Bonnie ‘Prince’ Billy Joins a Roving Pack of Religious Singers in Video for ‘In Good Faith’
Will Oldham loves to body surf; it reminds him of being immersed in music. “I like the idea of being without any encumbrance or any equipment,” he tells Rolling Stone. “To be at the mercy of a natural force. … There’s an element of it that’s predictable and an element of it that’s unpredictable.”
For Oldham, the musical equivalent of body surfing is the Sacred Harp Singers, an American tradition of choral music that originated in New England that brings together groups of people to sing four-part hymns and other traditional songs — no instruments allowed.
“You’re completely enveloped by this mass of voice and intention coupled with the writers who are composers of the hymns and the songs, their intention,” Oldham says. “It’s erupting from inside of a group of people and becoming one thing. And you’re inside of that. And it feels pretty wonderful because there’s no escape.
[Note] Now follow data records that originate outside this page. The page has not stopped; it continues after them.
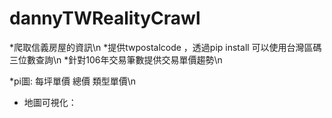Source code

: # dannyTWRealityCrawl


*爬取信義房屋的資訊\n
*提供twpostalcode ，透過pip install 可以使用台灣區碼三位數查詢\n
*針對106年交易筆數提供交易單價趨勢\n





*pi圖: 每坪單價 總價 類型單價\n



* 地圖可視化：
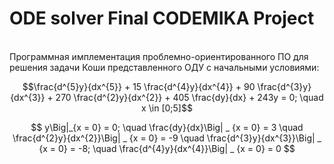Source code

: # ODE solver Final CODEMIKA Project
<br>
Программная имплементация проблемно-ориентированного ПО для решения
задачи Коши представленного ОДУ с начальными условиями:

$$\frac{d^{5}y}{dx^{5}} + 15 \frac{d^{4}y}{dx^{4}} + 90 \frac{d^{3}y}{dx^{3}} + 270 \frac{d^{2}y}{dx^{2}} +
405 \frac{dy}{dx} + 243y = 0; \quad x \in [0;5]$$


$$ y\Big|_{x = 0} = 0; \quad \frac{dy}{dx}\Big| _ {x = 0} = 3  \quad \frac{d^{2}y}{dx^{2}}\Big| _ {x = 0} = -9
\quad \frac{d^{3}y}{dx^{3}}\Big| _ {x = 0} = -8; \quad \frac{d^{4}y}{dx^{4}}\Big| _ {x = 0} = 0
$$





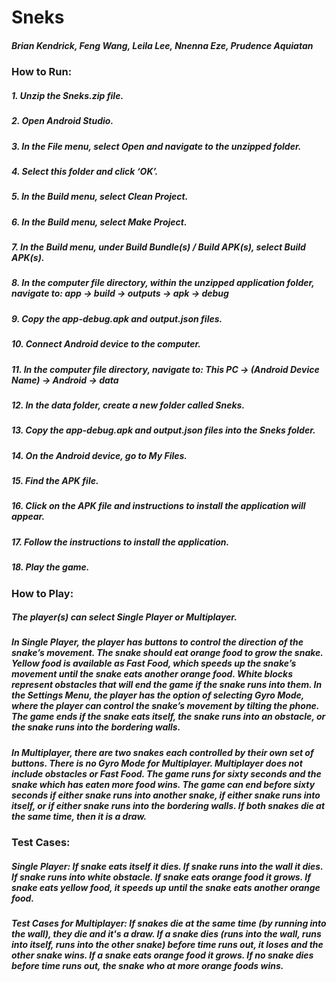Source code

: # Sneks
##### Brian Kendrick, Feng Wang, Leila Lee, Nnenna Eze, Prudence Aquiatan

### How to Run:
##### 1. Unzip the Sneks.zip file.
##### 2. Open Android Studio.
##### 3. In the File menu, select Open and navigate to the unzipped folder.
##### 4. Select this folder and click ‘OK’.
##### 5. In the Build menu, select Clean Project.
##### 6. In the Build menu, select Make Project.
##### 7. In the Build menu, under Build Bundle(s) / Build APK(s), select Build APK(s).
##### 8. In the computer file directory, within the unzipped application folder, navigate to: app → build → outputs → apk → debug
##### 9. Copy the app-debug.apk and output.json files.
##### 10. Connect Android device to the computer.
##### 11. In the computer file directory, navigate to: This PC → (Android Device Name) → Android → data
##### 12. In the data folder, create a new folder called Sneks.
##### 13. Copy the app-debug.apk and output.json files into the Sneks folder.
##### 14. On the Android device, go to My Files.
##### 15. Find the APK file.
##### 16. Click on the APK file and instructions to install the application will appear.
##### 17. Follow the instructions to install the application.
##### 18. Play the game.

### How to Play:

##### The player(s) can select Single Player or Multiplayer.

##### In Single Player, the player has buttons to control the direction of the snake’s movement. The snake should eat orange food to grow the snake. Yellow food is available as Fast Food, which speeds up the snake’s movement until the snake eats another orange food. White blocks represent obstacles that will end the game if the snake runs into them. In the Settings Menu, the player has the option of selecting Gyro Mode, where the player can control the snake’s movement by tilting the phone. The game ends if the snake eats itself, the snake runs into an obstacle, or the snake runs into the bordering walls.

##### In Multiplayer, there are two snakes each controlled by their own set of buttons. There is no Gyro Mode for Multiplayer. Multiplayer does not include obstacles or Fast Food. The game runs for sixty seconds and the snake which has eaten more food wins. The game can end before sixty seconds if either snake runs into another snake, if either snake runs into itself, or if either snake runs into the bordering walls. If both snakes die at the same time, then it is a draw.

### Test Cases:

##### Single Player: If snake eats itself it dies. If snake runs into the wall it dies. If snake runs into white obstacle. If snake eats orange food it grows. If snake eats yellow food, it speeds up until the snake eats another orange food.
##### Test Cases for Multiplayer: If snakes die at the same time (by running into the wall), they die and it's a draw. If a snake dies (runs into the wall, runs into itself, runs into the other snake) before time runs out, it loses and the other snake wins. If a snake eats orange food it grows. If no snake dies before time runs out, the snake who at more orange foods wins.
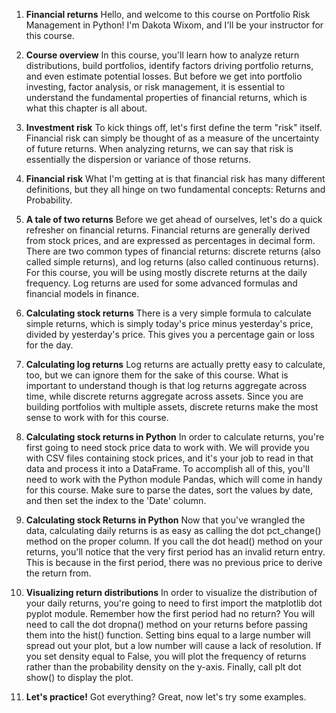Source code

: 1. **Financial returns**
Hello, and welcome to this course on Portfolio Risk Management in Python! I'm Dakota Wixom, and I'll be your instructor for this course.

2. **Course overview**
In this course, you'll learn how to analyze return distributions, build portfolios, identify factors driving portfolio returns, and even estimate potential losses. But before we get into portfolio investing, factor analysis, or risk management, it is essential to understand the fundamental properties of financial returns, which is what this chapter is all about.

3. **Investment risk**
To kick things off, let's first define the term "risk" itself. Financial risk can simply be thought of as a measure of the uncertainty of future returns. When analyzing returns, we can say that risk is essentially the dispersion or variance of those returns.

4. **Financial risk**
What I'm getting at is that financial risk has many different definitions, but they all hinge on two fundamental concepts: Returns and Probability.

5. **A tale of two returns**
Before we get ahead of ourselves, let's do a quick refresher on financial returns. Financial returns are generally derived from stock prices, and are expressed as percentages in decimal form. There are two common types of financial returns: discrete returns (also called simple returns), and log returns (also called continuous returns). For this course, you will be using mostly discrete returns at the daily frequency. Log returns are used for some advanced formulas and financial models in finance.

6. **Calculating stock returns**
There is a very simple formula to calculate simple returns, which is simply today's price minus yesterday's price, divided by yesterday's price. This gives you a percentage gain or loss for the day.

7. **Calculating log returns**
Log returns are actually pretty easy to calculate, too, but we can ignore them for the sake of this course. What is important to understand though is that log returns aggregate across time, while discrete returns aggregate across assets. Since you are building portfolios with multiple assets, discrete returns make the most sense to work with for this course.

8. **Calculating stock returns in Python**
In order to calculate returns, you're first going to need stock price data to work with. We will provide you with CSV files containing stock prices, and it's your job to read in that data and process it into a DataFrame. To accomplish all of this, you'll need to work with the Python module Pandas, which will come in handy for this course. Make sure to parse the dates, sort the values by date, and then set the index to the 'Date' column.

9. **Calculating stock Returns in Python**
Now that you've wrangled the data, calculating daily returns is as easy as calling the dot pct_change() method on the proper column. If you call the dot head() method on your returns, you'll notice that the very first period has an invalid return entry. This is because in the first period, there was no previous price to derive the return from.

10. **Visualizing return distributions**
In order to visualize the distribution of your daily returns, you're going to need to first import the matplotlib dot pyplot module. Remember how the first period had no return? You will need to call the dot dropna() method on your returns before passing them into the hist() function. Setting bins equal to a large number will spread out your plot, but a low number will cause a lack of resolution. If you set density equal to False, you will plot the frequency of returns rather than the probability density on the y-axis. Finally, call plt dot show() to display the plot.

11. **Let's practice!**
Got everything? Great, now let's try some examples.

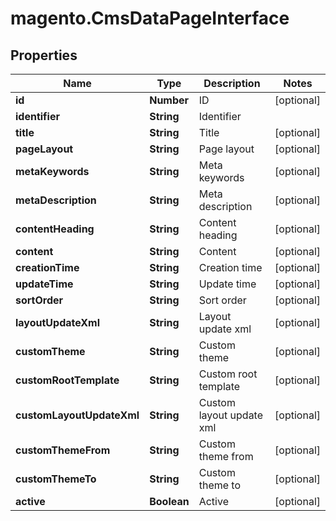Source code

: # magento.CmsDataPageInterface

## Properties
Name | Type | Description | Notes
------------ | ------------- | ------------- | -------------
**id** | **Number** | ID | [optional] 
**identifier** | **String** | Identifier | 
**title** | **String** | Title | [optional] 
**pageLayout** | **String** | Page layout | [optional] 
**metaKeywords** | **String** | Meta keywords | [optional] 
**metaDescription** | **String** | Meta description | [optional] 
**contentHeading** | **String** | Content heading | [optional] 
**content** | **String** | Content | [optional] 
**creationTime** | **String** | Creation time | [optional] 
**updateTime** | **String** | Update time | [optional] 
**sortOrder** | **String** | Sort order | [optional] 
**layoutUpdateXml** | **String** | Layout update xml | [optional] 
**customTheme** | **String** | Custom theme | [optional] 
**customRootTemplate** | **String** | Custom root template | [optional] 
**customLayoutUpdateXml** | **String** | Custom layout update xml | [optional] 
**customThemeFrom** | **String** | Custom theme from | [optional] 
**customThemeTo** | **String** | Custom theme to | [optional] 
**active** | **Boolean** | Active | [optional] 


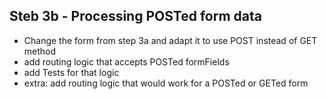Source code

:Steb 3b - Processing POSTed form data
-------------------------------------

 * Change the form from step 3a and adapt it to use POST instead of GET method
 * add routing logic that accepts POSTed formFields
 * add Tests for that logic
 * extra: add routing logic that would work for a POSTed or GETed form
You’re safe and releasing yourself to this natural force.”
The Singers factor heavily into Oldham’s new video for “In Good Faith,” a new song via his Bonnie “Prince” Billy persona. The track is a companion to his upcoming album, I Made a Place, out November 15th via Drag City. Director and friend Timothy Morton came on to shape the visuals, which he culled from his in-process documentary on the Sacred Harp Singers, Movers & Shapers.
The video follows a collection of Singers as they travel from their respective cities to a massive group singing — Oldham and guest vocalist Joan Shelley included. “To witness a singing, either on recording but especially in person, and especially in a church, or another room or hall designed for acoustic projection, can be one of the more powerful musical experiences you could witness,” he says. “It’s huge and breathtaking.”
I Made a Place is the first album of new material Oldham’s made under the Bonnie “Prince” Billy name since 2011’s Wolfroy Goes to Town. He released an annotated book of lyrics, Songs of Love and Horror, in 2018.